AuthorApplied Mathematics & Statistics REG_DATE2024.04.15 Hits251

Speaker: Jinsoo Hwang  
Location: B105
Date and Time: 

About the Speaker: Dr. Jinsoo Hwang

  • Adjunct Professor, Dept. of Applied Mathematics and Statistics | SUNY Korea
  • Dean, College of Natural Sciences Inha University
  • Assistant Professor, Department of Mathematical Sciences | Arizona State University
  • Ph.D. in Statistics Purdue University
  • M.S. in Statistics | Seoul National University
  • B.S. in Statistics & Computer Science Seoul National University

Abstract
Detecting ransomware is harder than general malware because of the ever-increasing number of ransomwares with different signatures, which makes traditional signature-based detection technique powerless against ransomware. Current ransomware detection techniques usually build a complex model that incorporates various behavioral traits. The traits include suspicious file activities, API call pattern or frequency, registry keys, file extensions, etc.
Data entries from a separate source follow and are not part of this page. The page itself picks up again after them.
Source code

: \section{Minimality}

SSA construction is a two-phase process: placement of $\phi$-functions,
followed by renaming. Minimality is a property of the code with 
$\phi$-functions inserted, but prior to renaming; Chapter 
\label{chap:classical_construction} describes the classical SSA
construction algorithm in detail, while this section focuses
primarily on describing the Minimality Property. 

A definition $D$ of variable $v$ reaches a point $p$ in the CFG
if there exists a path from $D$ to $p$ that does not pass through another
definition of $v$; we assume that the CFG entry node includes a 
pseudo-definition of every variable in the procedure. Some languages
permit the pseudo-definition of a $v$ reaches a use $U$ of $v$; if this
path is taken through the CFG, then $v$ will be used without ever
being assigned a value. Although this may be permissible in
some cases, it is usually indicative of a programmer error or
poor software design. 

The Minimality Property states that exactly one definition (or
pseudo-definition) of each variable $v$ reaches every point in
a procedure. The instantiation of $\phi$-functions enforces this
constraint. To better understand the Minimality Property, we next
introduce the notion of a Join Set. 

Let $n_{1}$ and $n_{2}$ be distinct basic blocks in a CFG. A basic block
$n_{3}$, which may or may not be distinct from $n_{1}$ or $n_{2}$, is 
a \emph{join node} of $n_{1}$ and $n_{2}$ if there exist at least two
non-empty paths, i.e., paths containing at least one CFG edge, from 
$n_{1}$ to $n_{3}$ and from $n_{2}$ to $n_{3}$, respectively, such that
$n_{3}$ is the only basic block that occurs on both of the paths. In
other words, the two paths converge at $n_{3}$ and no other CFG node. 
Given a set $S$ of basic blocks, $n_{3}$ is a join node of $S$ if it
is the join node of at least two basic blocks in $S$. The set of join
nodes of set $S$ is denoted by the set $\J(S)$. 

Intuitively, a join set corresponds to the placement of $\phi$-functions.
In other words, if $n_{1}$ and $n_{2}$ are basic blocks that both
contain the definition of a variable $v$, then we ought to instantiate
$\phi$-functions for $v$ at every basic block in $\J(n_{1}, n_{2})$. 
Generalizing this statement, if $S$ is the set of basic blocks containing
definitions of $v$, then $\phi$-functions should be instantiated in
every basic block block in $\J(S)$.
In this paper, we build a two-stage mixed ransomware detection model, Markov model and Random Forest model. First, we focus on Windows API call sequence pattern and build a Markov model to capture the characteristics of ransomware. Next, we build Random Forest machine learning model to the remaining data to control both false positive (FPR) and false negative (FNR) error rates. As a result of our two-stage mixed detection method we can achieve overall accuracy 97.3% with 4.8% FPR and 1.5% FNR.